__Information supplied__
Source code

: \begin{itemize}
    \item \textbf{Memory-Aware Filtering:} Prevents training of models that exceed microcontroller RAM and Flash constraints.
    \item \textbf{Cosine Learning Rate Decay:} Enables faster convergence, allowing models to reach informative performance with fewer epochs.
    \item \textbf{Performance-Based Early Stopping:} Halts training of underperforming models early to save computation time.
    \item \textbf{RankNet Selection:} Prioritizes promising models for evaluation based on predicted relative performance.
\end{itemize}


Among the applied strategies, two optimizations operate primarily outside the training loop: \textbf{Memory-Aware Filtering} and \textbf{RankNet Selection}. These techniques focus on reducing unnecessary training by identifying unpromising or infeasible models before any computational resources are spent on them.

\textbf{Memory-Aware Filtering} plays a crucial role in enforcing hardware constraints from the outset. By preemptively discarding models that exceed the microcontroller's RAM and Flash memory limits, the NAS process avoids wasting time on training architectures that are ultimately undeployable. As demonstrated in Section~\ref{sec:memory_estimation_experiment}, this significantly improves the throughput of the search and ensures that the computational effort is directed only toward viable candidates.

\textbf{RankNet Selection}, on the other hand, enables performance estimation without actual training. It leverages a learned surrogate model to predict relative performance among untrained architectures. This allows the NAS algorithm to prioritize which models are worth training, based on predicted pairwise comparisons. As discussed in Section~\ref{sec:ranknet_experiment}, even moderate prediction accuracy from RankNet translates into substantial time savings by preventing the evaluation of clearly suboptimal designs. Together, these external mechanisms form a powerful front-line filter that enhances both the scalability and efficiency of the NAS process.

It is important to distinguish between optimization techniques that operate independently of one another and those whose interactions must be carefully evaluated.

__Problem__
The lines holding the word "computational" are the answer. Find them in the entries and copy them.

__Reply to the task__
Among the applied strategies, two optimizations operate primarily outside the training loop: \textbf{Memory-Aware Filtering} and \textbf{RankNet Selection}. These techniques focus on reducing unnecessary training by identifying unpromising or infeasible models before any computational resources are spent on them.
\textbf{Memory-Aware Filtering} plays a crucial role in enforcing hardware constraints from the outset. By preemptively discarding models that exceed the microcontroller's RAM and Flash memory limits, the NAS process avoids wasting time on training architectures that are ultimately undeployable. As demonstrated in Section~\ref{sec:memory_estimation_experiment}, this significantly improves the throughput of the search and ensures that the computational effort is directed only toward viable candidates.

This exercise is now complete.